TASK REQUIREMENTS ▸ The records need to be set down again exactly as they appear.
(DATA PROVIDED begins)
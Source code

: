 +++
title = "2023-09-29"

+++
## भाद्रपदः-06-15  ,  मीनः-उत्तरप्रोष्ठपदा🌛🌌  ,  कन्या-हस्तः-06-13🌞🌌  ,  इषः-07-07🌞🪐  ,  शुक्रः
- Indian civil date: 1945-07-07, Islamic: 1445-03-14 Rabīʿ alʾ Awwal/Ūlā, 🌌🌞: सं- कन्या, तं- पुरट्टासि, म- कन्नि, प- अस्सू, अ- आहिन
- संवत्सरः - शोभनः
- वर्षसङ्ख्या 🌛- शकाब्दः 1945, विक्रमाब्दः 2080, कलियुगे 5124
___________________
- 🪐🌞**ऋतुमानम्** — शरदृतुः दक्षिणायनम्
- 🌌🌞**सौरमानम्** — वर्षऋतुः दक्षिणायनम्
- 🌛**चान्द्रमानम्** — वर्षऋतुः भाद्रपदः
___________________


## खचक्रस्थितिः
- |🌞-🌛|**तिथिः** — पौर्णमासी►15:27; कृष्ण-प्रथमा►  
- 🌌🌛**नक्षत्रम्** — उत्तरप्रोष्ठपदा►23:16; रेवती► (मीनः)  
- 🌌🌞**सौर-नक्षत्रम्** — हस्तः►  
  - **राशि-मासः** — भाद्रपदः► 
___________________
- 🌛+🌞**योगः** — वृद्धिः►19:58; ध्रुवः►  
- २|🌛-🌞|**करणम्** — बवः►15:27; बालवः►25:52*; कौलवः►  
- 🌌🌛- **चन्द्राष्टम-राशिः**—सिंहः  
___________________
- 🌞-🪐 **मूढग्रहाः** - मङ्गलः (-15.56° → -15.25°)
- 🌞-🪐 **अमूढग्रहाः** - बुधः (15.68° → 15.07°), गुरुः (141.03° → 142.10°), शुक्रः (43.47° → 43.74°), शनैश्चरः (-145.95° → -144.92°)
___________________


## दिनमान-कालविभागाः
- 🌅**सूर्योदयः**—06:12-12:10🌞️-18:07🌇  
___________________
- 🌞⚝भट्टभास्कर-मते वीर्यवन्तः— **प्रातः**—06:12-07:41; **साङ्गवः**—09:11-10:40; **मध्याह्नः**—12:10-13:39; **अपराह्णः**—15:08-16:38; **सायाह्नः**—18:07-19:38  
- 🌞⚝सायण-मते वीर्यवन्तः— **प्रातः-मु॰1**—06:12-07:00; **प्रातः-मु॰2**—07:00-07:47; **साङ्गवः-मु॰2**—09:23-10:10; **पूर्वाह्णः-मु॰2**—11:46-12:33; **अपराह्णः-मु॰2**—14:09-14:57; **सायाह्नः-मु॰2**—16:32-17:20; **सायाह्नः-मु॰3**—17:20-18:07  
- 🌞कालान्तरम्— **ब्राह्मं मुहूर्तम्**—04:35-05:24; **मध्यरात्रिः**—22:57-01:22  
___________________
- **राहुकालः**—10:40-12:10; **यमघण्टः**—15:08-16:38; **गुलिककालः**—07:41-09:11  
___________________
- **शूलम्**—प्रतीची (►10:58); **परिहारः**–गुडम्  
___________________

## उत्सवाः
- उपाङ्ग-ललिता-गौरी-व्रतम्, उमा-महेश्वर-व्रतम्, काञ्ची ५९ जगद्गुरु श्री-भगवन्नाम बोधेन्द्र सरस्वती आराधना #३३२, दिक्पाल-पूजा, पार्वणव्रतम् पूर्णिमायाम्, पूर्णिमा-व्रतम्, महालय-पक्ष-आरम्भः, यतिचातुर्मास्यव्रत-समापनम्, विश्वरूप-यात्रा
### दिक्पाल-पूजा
(DATA PROVIDED ends)
TASK RESPONSE ▸
Source code

: +++
title = "2023-09-29"

+++
## भाद्रपदः-06-15  ,  मीनः-उत्तरप्रोष्ठपदा🌛🌌  ,  कन्या-हस्तः-06-13🌞🌌  ,  इषः-07-07🌞🪐  ,  शुक्रः
- Indian civil date: 1945-07-07, Islamic: 1445-03-14 Rabīʿ alʾ Awwal/Ūlā, 🌌🌞: सं- कन्या, तं- पुरट्टासि, म- कन्नि, प- अस्सू, अ- आहिन
- संवत्सरः - शोभनः
- वर्षसङ्ख्या 🌛- शकाब्दः 1945, विक्रमाब्दः 2080, कलियुगे 5124
___________________
- 🪐🌞**ऋतुमानम्** — शरदृतुः दक्षिणायनम्
- 🌌🌞**सौरमानम्** — वर्षऋतुः दक्षिणायनम्
- 🌛**चान्द्रमानम्** — वर्षऋतुः भाद्रपदः
___________________


## खचक्रस्थितिः
- |🌞-🌛|**तिथिः** — पौर्णमासी►15:27; कृष्ण-प्रथमा►  
- 🌌🌛**नक्षत्रम्** — उत्तरप्रोष्ठपदा►23:16; रेवती► (मीनः)  
- 🌌🌞**सौर-नक्षत्रम्** — हस्तः►  
  - **राशि-मासः** — भाद्रपदः► 
___________________
- 🌛+🌞**योगः** — वृद्धिः►19:58; ध्रुवः►  
- २|🌛-🌞|**करणम्** — बवः►15:27; बालवः►25:52*; कौलवः►  
- 🌌🌛- **चन्द्राष्टम-राशिः**—सिंहः  
___________________
- 🌞-🪐 **मूढग्रहाः** - मङ्गलः (-15.56° → -15.25°)
- 🌞-🪐 **अमूढग्रहाः** - बुधः (15.68° → 15.07°), गुरुः (141.03° → 142.10°), शुक्रः (43.47° → 43.74°), शनैश्चरः (-145.95° → -144.92°)
___________________


## दिनमान-कालविभागाः
- 🌅**सूर्योदयः**—06:12-12:10🌞️-18:07🌇  
___________________
- 🌞⚝भट्टभास्कर-मते वीर्यवन्तः— **प्रातः**—06:12-07:41; **साङ्गवः**—09:11-10:40; **मध्याह्नः**—12:10-13:39; **अपराह्णः**—15:08-16:38; **सायाह्नः**—18:07-19:38  
- 🌞⚝सायण-मते वीर्यवन्तः— **प्रातः-मु॰1**—06:12-07:00; **प्रातः-मु॰2**—07:00-07:47; **साङ्गवः-मु॰2**—09:23-10:10; **पूर्वाह्णः-मु॰2**—11:46-12:33; **अपराह्णः-मु॰2**—14:09-14:57; **सायाह्नः-मु॰2**—16:32-17:20; **सायाह्नः-मु॰3**—17:20-18:07  
- 🌞कालान्तरम्— **ब्राह्मं मुहूर्तम्**—04:35-05:24; **मध्यरात्रिः**—22:57-01:22  
___________________
- **राहुकालः**—10:40-12:10; **यमघण्टः**—15:08-16:38; **गुलिककालः**—07:41-09:11  
___________________
- **शूलम्**—प्रतीची (►10:58); **परिहारः**–गुडम्  
___________________

## उत्सवाः
- उपाङ्ग-ललिता-गौरी-व्रतम्, उमा-महेश्वर-व्रतम्, काञ्ची ५९ जगद्गुरु श्री-भगवन्नाम बोधेन्द्र सरस्वती आराधना #३३२, दिक्पाल-पूजा, पार्वणव्रतम् पूर्णिमायाम्, पूर्णिमा-व्रतम्, महालय-पक्ष-आरम्भः, यतिचातुर्मास्यव्रत-समापनम्, विश्वरूप-यात्रा
### दिक्पाल-पूजा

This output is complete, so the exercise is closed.